Canalys pointed to broader macroeconomic factors that will impact the PC industry heavily, with key markets like the US, Japan and India expected to under-perform.
On top of that, the boost to PC sales from businesses junking old Windows 7 machines and replacing them with new hardware running Windows 10 is coming to an end as those projects are completed.
There is no monolithic 'Windows 11' due to arrive in a few years (Windows 10 will simply get rolling updates from now on), which means there isn't another big upgrade deadline ahead to prompt a big boost in PC sales.
To make things even worse, the innovations that PC makers have been playing with, like 5G and folding screens, aren't likely to translate into serious demand -- at least not yet.
5G and foldable displays will bring some excitement, but both are still in an experimental phase, said the analyst firm.
Ben Stanton, senior analyst at Canalys, told ZDNet: "Detachables have been around for many years, but the proportion of the total Windows device sales which are accounted for by detachables has stagnated. It is no longer growing as a proportion.
"Several vendors have highlighted foldables as the next big thing in PCs, but from a volume perspective, we are not expecting these devices to make a significant impact in the coming years. Early implementations will likely be limited to ultra-high-end, and still lack a use case," he said.

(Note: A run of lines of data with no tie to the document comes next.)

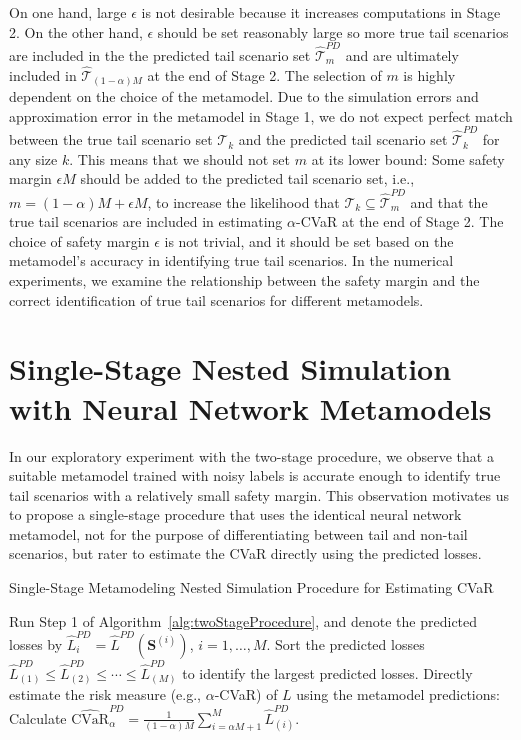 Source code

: \documentclass{article}
\newcommand{\CVaR}{\mbox{CVaR}}
\newcommand{\tail}{\mathcal{T}}
\newcommand{\bS}{\bm{S}}
\newcommand{\Lhat}{\widehat{L}}
\begin{document}
On one hand, large $\epsilon$ is not desirable because it increases computations in Stage 2.
On the other hand, $\epsilon$ should be set reasonably large so more true tail scenarios are included in the the predicted tail scenario set $\widehat{\tail}_{m}^{PD}$ and are ultimately included in $\widehat{\tail}_{(1-\alpha )M}$ at the end of Stage 2.
The selection of $m$ is highly dependent on the choice of the metamodel.
Due to the simulation errors and approximation error in the metamodel in Stage 1, we do not expect perfect match between the true tail scenario set $\tail_{k}$ and the predicted tail scenario set $\widehat{\tail}_{k}^{PD}$ for any size $k$.
This means that we should not set $m$ at its lower bound: Some safety margin $\epsilon M$ should be added to the predicted tail scenario set, i.e., $m = (1-\alpha )M + \epsilon M$, to increase the likelihood that $\tail_{k} \subseteq \widehat{\tail}_{m}^{PD}$ and that the true tail scenarios are included in estimating $\alpha$-CVaR at the end of Stage 2.
The choice of safety margin $\epsilon$ is not trivial, and it should be set based on the metamodel's accuracy in identifying true tail scenarios.
In the numerical experiments, we examine the relationship between the safety margin and the correct identification of true tail scenarios for different metamodels.

\section{Single-Stage Nested Simulation with Neural Network Metamodels} \label{sec:metamodel1Stage}

In our exploratory experiment with the two-stage procedure, we observe that a suitable metamodel trained with noisy labels is accurate enough to identify true tail scenarios with a relatively small safety margin.
This observation motivates us to propose a single-stage procedure that uses the identical neural network metamodel, not for the purpose of differentiating between tail and non-tail scenarios, but rater to estimate the CVaR directly using the predicted losses. 

\begin{algorithm}
\caption{Single-Stage Metamodeling Nested Simulation Procedure for Estimating CVaR}
\begin{algorithmic}[1] \label{alg:oneStageProcedure}
    \STATE Run Step 1 of Algorithm~\ref{alg:twoStageProcedure}, and denote the predicted losses by
    $\Lhat^{PD}_i = \Lhat^{PD}(\bS^{(i)})$, $i=1,\ldots,M$.
    \STATE Sort the predicted losses $\Lhat^{PD}_{(1)}\leq \Lhat^{PD}_{(2)} \leq \cdots\leq \Lhat^{PD}_{(M)}$ to identify the largest predicted losses. 
    \STATE Directly estimate the risk measure (e.g., $\alpha$-CVaR) of $L$ using the metamodel predictions: Calculate $\widehat{\CVaR}^{PD}_\alpha = \frac{1}{(1-\alpha)M} \sum_{i=\alpha M + 1}^{M}\Lhat^{PD}_{(i)}$.
\end{algorithmic}
\end{algorithm}
\end{document}
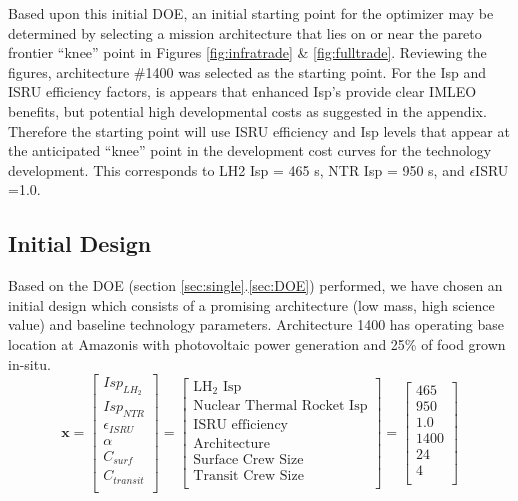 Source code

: \documentclass[]{aiaa-pretty}
\begin{document}
Based upon this initial DOE, an initial starting point for the optimizer may be determined by selecting a mission architecture that lies on or near the pareto frontier “knee” point in Figures \ref{fig:infratrade} \& \ref{fig:fulltrade}. Reviewing the figures, architecture \#1400 was selected as the starting point. For the Isp and ISRU efficiency factors, is appears that enhanced Isp’s provide clear IMLEO benefits, but potential high developmental costs as suggested in the appendix. Therefore the starting point will use ISRU efficiency and Isp levels that appear at the anticipated “knee” point in the development cost curves for the technology development. This corresponds to LH2 Isp = 465 s, NTR Isp = 950 s, and $\epsilon$ISRU =1.0.

\subsection{Initial Design}
Based on the DOE (section \ref{sec:single}.\ref{sec:DOE}) performed, we have chosen an initial design which consists of a promising architecture (low mass, high science value) and baseline technology parameters. Architecture 1400 has operating base location at Amazonis with photovoltaic power generation and 25\% of food grown in-situ.
\begin{equation*}
\mathbf{x}=
\begin{bmatrix}
Isp_{LH_2}\\
Isp_{NTR}\\
\epsilon_{ISRU}\\
\alpha\\
C_{surf}\\
C_{transit}\\
\end{bmatrix}
=
\begin{bmatrix}
\mbox{LH}_2\mbox{ Isp}\\
\mbox{Nuclear Thermal Rocket Isp}\\
\mbox{ISRU efficiency}\\
\mbox{Architecture}\\
\mbox{Surface Crew Size}\\
\mbox{Transit Crew Size}\\
\end{bmatrix}
=
\begin{bmatrix}
465\\
950\\
1.0\\
1400\\
24\\
4\\
\end{bmatrix}
\end{equation*}
\end{document}
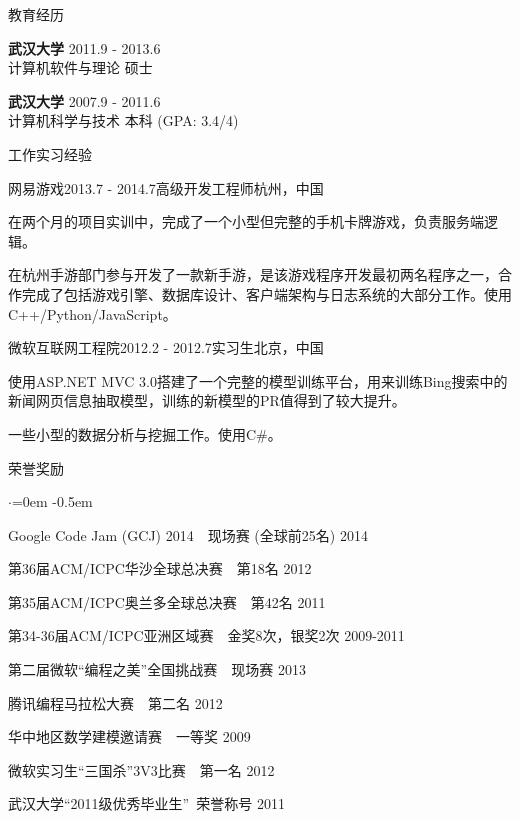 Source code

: \documentclass{resume} %
\begin{document}
\begin{rSection}{教育经历}

{\bf 武汉大学} \hfill {2011.9 - 2013.6} \\
计算机软件与理论 硕士

{\bf 武汉大学} \hfill {2007.9 - 2011.6} \\
计算机科学与技术 本科 (GPA: 3.4/4)
\vspace{0.5em}

\end{rSection}

\begin{rSection}{工作实习经验}

\begin{rSubsection}{网易游戏}{2013.7 - 2014.7}{高级开发工程师}{杭州，中国}
\item 在两个月的项目实训中，完成了一个小型但完整的手机卡牌游戏，负责服务端逻辑。
\item 在杭州手游部门参与开发了一款新手游，是该游戏程序开发最初两名程序之一，合作完成了包括游戏引擎、数据库设计、客户端架构与日志系统的大部分工作。使用C++/Python/JavaScript。
\end{rSubsection}
\begin{rSubsection}{微软互联网工程院}{2012.2 - 2012.7}{实习生}{北京，中国}
\item 使用ASP.NET MVC 3.0搭建了一个完整的模型训练平台，用来训练Bing搜索中的新闻网页信息抽取模型，训练的新模型的PR值得到了较大提升。
\item 一些小型的数据分析与挖掘工作。使用C\#。
\end{rSubsection}

\end{rSection}

\begin{rSection}{荣誉奖励}
\begin{list}{$\cdot$}{\leftmargin=0em}
\itemsep -0.5em \vspace{0em}
\item Google Code Jam (GCJ) 2014~~现场赛 (全球前25名)  \hfill {2014}
\item 第36届ACM/ICPC华沙全球总决赛~~第18名  \hfill {2012}
\item 第35届ACM/ICPC奥兰多全球总决赛~~第42名  \hfill {2011}
\item 第34-36届ACM/ICPC亚洲区域赛~~金奖8次，银奖2次 \hfill {2009-2011}
\item 第二届微软“编程之美”全国挑战赛~~现场赛 \hfill {2013}
\item 腾讯编程马拉松大赛~~第二名 \hfill {2012}
\item 华中地区数学建模邀请赛~~一等奖 \hfill {2009}
\item 微软实习生“三国杀”3V3比赛~~第一名 \hfill {2012}  %
\item 武汉大学“2011级优秀毕业生”\ 荣誉称号 \hfill {2011}
\end{list}
\vspace{0.5em}

\end{rSection}
\end{document}
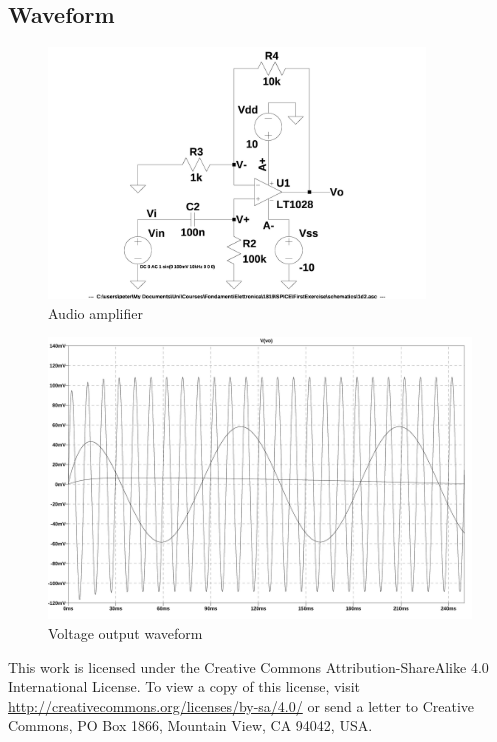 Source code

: \documentclass[10pt,a4paper]{article}
\begin{document}
\subsection{Waveform}
\begin{figure}[h]
  \centering
  \includegraphics[width=10cm]{schematics/1d2.jpg}
  \caption{Audio amplifier}
  \label{1d2}
\end{figure}



\begin{figure}[h]
  \centering
  \includegraphics[width=14cm]{graph/1d2.jpg}
  \caption{Voltage output waveform}
  \label{1d2}
\end{figure}

\vspace*{\fill}
\centering
\tiny{This work is licensed under the Creative Commons Attribution-ShareAlike
 4.0 International License. To view a copy of this license, visit
 \href{http://creativecommons.org/licenses/by-sa/4.0/}{http://creativecommons.org/licenses/by-sa/4.0/}
or send a letter to Creative Commons, PO Box 1866, Mountain View, CA 94042,
USA.}
\end{document}
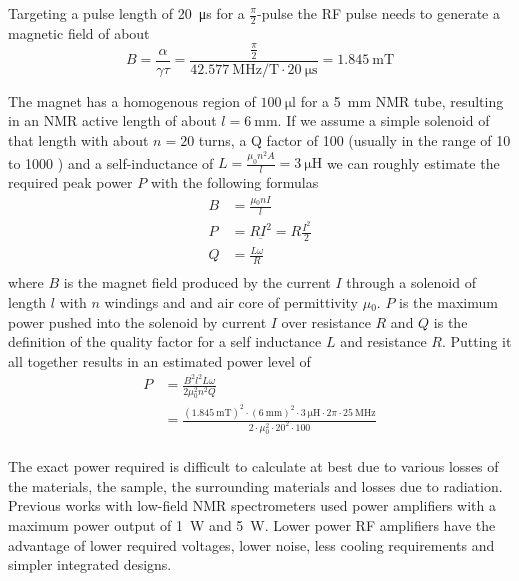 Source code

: Targeting a pulse length of \qty{20}{\micro\second} for a  \(\frac{\pi}{2}\)-pulse the RF pulse needs to generate a magnetic field of about
\[
    B = \frac{\alpha}{\gamma\tau} = \frac{\frac{\pi}{2}}{\qty{42.577}{\mega\hertz\per\tesla}\cdot{}\qty{20}{\micro\second}} = \qty{1.845}{\milli\tesla}
\]

The magnet has a homogenous region of \(\qty{100}{\micro\litre}\) for a \qty{5}{\milli\meter} NMR tube, resulting in an NMR active length of about \(l = \qty{6}{\milli\meter}\). If we assume a simple solenoid of that length with about \(n = 20\) turns, a Q factor of 100 (usually in the range of 10 to 1000 ) and a self-inductance of \(L = \frac{\mu_0n^2A}{l} = \qty{3}{\micro\henry}\)\sidenote{} we can roughly estimate the required peak power \(P\) with the following formulas \cite{mispelterNMRProbeheadsBiophysical2015}
\begin{align}
    B & = \frac{\mu{}_0nI}{l}              \\
    P & = R\underbar{I}^2 = R\frac{I^2}{2} \\
    Q & = \frac{L\omega}{R}                \\
\end{align}
where \(B\) is the magnet field produced by the current \(I\) through a solenoid of length \(l\) with \(n\) windings and and air core of permittivity \(\mu{}_0\). \(P\) is the maximum power pushed into the solenoid by current \(I\) over resistance \(R\) and \(Q\) is the definition of the quality factor for a self inductance \(L\) and resistance \(R\). Putting it all together results in an estimated power level of
\begin{align}
    P & = \frac{B^2l^2L\omega}{2\mu{}_0^2n^2Q}                                                                                                                                              \\
      & = \frac{(\qty{1.845}{\milli\tesla})^2 \cdot (\qty{6}{\milli\metre})^2 \cdot \qty{3}{\micro\henry} \cdot 2\pi{} \cdot \qty{25}{\mega\hertz}}{2 \cdot \mu{}_0^2 \cdot 20^2 \cdot 100} \\
\end{align}

The exact power required is difficult to calculate at best due to various losses of the materials, the sample, the surrounding materials and losses due to radiation. Previous works with low-field NMR spectrometers used power amplifiers with a maximum power output of \qty{1}{\watt}\cite{chenUltralowCostNMR2015} and \qty{5}{W}\cite{louis-josephDesigningBuildingLowcost2019}. Lower power RF amplifiers have the advantage of lower required voltages, lower noise, less cooling requirements and simpler integrated designs.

Likewise, 5G is still waiting on the broader ecosystem of services to arrive that would justify the extra cost, with the mainstream of both technologies still a good two to three years away.
So what does this mean for PC users and the businesses that buy and support them? None of this is to say that the PC is 'dead': around 250 million new PCs every year is still a vast number of devices -- even if it is now dwarfed by smartphone sales, which are more like 1.2 billion per year.
And there are somewhere around 1.2 billion PCs in use across the planet that are still in use. Part of the problem is that these PCs are now good enough that they just don't need to be replaced as often as before, especially when you throw in the free and regular Windows 10 updates.
But it's also hard to spot an obvious way for PC makers to boost sales again.
Smartphone makers, who are facing a similar problem, are increasingly turning to services and subscriptions (like music or TV or digital payments) to increase the loyalty of their users and encourage them to upgrade. None of these are obvious options for PC makers; most efforts in this direction have been dismissed as bloatware, while introducing ads to the Windows start menu has just annoyed people. But there is another services option for PC makers.
"Services are actually an important part of the business model for PC OEMs, but it is not so much flashy consumer-facing services. Instead these companies are specializing in enterprise services," said Stanton.
"They can consult on workforce transformation, help manage setup, data migration and deployment of new equipment, offer maintenance and helpline support, and even asset recovery and recycling at the end of a product lifecycle. Increasingly, these companies are packing together their different capabilities and offering a fully fledged 'PC-as-a-service' option to their enterprise customers," he said.
Businesses (and to some extent gamers) will increasingly be the main constituency that PC makers will need to target. PCs are still the main tool of business -- just try writing a report or building a spreadsheet on a five-inch smartphone screen.
Business users have some pretty straightforward demands. They want better battery life and more power (never an easy trade-off) in a lighter frame, with better screens -- the same but better, in other words. Beyond that it's hard to see where the next must-have feature is coming from. Improved ability to work across a PC and smartphone is one option, but that seems to be a relatively niche use case. Still, surely it's preferable for PC makers to do a good job for the business buyers that still care, rather than chase after consumers who care less and less.